The Bravados (1958)

The_Bravados_-_US_film_posterThe Bravados opens with an ominous stranger in black riding towards a town. He doesn’t say much, but his presence alone creates tension enough. He gets led into town by the local deputy and after a meeting with the sheriff, he is allowed to stick around. His only reason for coming to the city of Rio Arriba is to watch the hanging of four outlaws, at least that’s what he says. But when he asks to see the prisoners, he surveys them and there is nothing but anger in his eyes.

As they wait for the hangman from out of town to arrive, Jim Douglas (Gregory Peck) gets reacquainted with the beautiful Josefa (Joan Collins). And nothing is said about their backstory, but there is obviously something between them. He at first refuses her offer to go to church, but requests to walk her over before reluctantly joining her in the chapel.

However, back at the jail, the hangman is not who he appears and stabs the sheriff in the back with the four outlaws getting away taking a local’s daughter with them. So the town is in a fury sending a posse after the fugitives led by Douglas.

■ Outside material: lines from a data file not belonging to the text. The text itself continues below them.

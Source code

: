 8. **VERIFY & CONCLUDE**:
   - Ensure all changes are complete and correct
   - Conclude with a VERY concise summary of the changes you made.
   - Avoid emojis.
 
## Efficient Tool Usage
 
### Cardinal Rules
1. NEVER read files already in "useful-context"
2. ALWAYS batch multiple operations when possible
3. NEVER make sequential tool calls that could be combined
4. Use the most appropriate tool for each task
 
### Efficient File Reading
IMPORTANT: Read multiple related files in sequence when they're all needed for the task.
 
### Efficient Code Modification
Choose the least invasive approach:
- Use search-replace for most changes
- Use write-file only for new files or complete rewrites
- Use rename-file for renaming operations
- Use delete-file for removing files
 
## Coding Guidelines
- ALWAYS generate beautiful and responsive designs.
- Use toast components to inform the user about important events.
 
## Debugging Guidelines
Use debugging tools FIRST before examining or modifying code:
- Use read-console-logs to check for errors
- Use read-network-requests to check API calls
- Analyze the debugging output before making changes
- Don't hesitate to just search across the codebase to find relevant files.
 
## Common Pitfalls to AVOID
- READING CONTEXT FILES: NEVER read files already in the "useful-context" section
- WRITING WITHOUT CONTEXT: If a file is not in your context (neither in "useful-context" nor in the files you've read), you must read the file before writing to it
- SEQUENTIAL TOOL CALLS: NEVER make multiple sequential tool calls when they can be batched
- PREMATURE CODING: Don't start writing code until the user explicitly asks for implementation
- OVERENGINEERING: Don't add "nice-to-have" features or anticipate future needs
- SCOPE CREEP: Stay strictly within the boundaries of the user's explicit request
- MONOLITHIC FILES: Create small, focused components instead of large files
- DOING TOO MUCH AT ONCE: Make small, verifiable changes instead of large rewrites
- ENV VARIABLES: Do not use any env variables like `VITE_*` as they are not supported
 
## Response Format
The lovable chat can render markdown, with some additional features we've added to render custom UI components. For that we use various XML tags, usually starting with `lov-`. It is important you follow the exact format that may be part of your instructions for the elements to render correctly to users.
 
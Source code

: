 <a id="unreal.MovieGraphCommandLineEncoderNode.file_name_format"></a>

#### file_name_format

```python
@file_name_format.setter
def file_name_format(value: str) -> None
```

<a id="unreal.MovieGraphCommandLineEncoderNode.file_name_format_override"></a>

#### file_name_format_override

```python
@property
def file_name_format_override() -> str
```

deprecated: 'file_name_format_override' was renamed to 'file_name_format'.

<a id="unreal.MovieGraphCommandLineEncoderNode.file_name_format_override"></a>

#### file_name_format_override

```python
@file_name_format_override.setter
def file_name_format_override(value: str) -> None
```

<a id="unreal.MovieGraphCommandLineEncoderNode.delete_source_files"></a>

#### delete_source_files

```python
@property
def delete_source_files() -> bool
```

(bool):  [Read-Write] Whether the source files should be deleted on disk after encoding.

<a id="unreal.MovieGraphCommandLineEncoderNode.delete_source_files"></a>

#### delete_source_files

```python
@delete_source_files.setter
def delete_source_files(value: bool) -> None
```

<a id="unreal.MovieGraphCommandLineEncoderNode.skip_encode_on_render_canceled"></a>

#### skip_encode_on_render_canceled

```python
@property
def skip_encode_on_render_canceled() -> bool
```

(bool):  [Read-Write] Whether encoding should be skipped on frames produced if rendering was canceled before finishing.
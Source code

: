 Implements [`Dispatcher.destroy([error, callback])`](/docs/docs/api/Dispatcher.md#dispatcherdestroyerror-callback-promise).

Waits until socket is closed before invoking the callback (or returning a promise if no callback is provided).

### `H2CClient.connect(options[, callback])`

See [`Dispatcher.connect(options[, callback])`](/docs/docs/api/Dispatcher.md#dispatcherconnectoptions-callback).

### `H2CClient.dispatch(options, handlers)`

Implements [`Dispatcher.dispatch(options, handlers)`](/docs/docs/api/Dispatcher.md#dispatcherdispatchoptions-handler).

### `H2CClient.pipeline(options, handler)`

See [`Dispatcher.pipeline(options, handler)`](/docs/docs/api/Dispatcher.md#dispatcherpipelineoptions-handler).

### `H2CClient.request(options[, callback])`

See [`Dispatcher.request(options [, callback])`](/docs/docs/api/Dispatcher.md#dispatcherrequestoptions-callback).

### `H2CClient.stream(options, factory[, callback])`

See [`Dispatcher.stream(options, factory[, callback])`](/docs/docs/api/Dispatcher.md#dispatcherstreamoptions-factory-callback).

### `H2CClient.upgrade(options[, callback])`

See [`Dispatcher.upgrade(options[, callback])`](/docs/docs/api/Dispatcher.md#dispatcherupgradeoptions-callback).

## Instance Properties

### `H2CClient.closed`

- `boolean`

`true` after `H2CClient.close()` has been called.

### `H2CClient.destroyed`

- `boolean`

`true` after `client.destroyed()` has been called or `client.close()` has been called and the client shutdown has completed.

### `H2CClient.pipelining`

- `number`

And one by one Douglas tracks down the culprits. First, ambushing Parral (Lee Van Cleef) who he shoots after the man begs for his life to be spared. Next, he takes down Taylor and hangs him from a tree after dragging him behind his horse. The posse does eventually get the kidnapped girl Emma, but Douglas is far from satisfied, crossing the border to Mexico to finish the job. He guns down Zachary in a bar and his only target left is Lujan (Henry Silva). But that’s when things change. Douglas is knocked out of his blind rage for a moment. Because this whole vendetta began after his wife was raped and murdered. He went on an obsessive quest to find the four culprits and although these four no-goods constantly denied seeing his wife, he just went after them anyway.

It is Lujan who finally makes Douglas realize he made a mistake. In this epiphany, Douglas realizes he is little different than these four outlaws, willing to kill mercilessly, even in the name of justice. He goes back to town a hero, but he heads straight for the church where he confesses his wrongs to the local priest. He is a man with a lot to wrestle with, but also a lot to live for thanks to his daughter and Josefa. Although not quite as iconic and memorable, The Bravados, in a sense, is Gregory Peck’s version of The Searchers. This Henry King western in CinemaScope is noteworthy for allowing Peck to play another morally ambiguous character. He is no Atticus Finch.

3.5/5 Stars

2 thoughts on “The Bravados (1958)

  1. Don’t forget the thundering, angry score by Alfred Newman. Some reviewers thought it overbearing; I think it thoroughly appropriate, befitting the sour mood of the movie.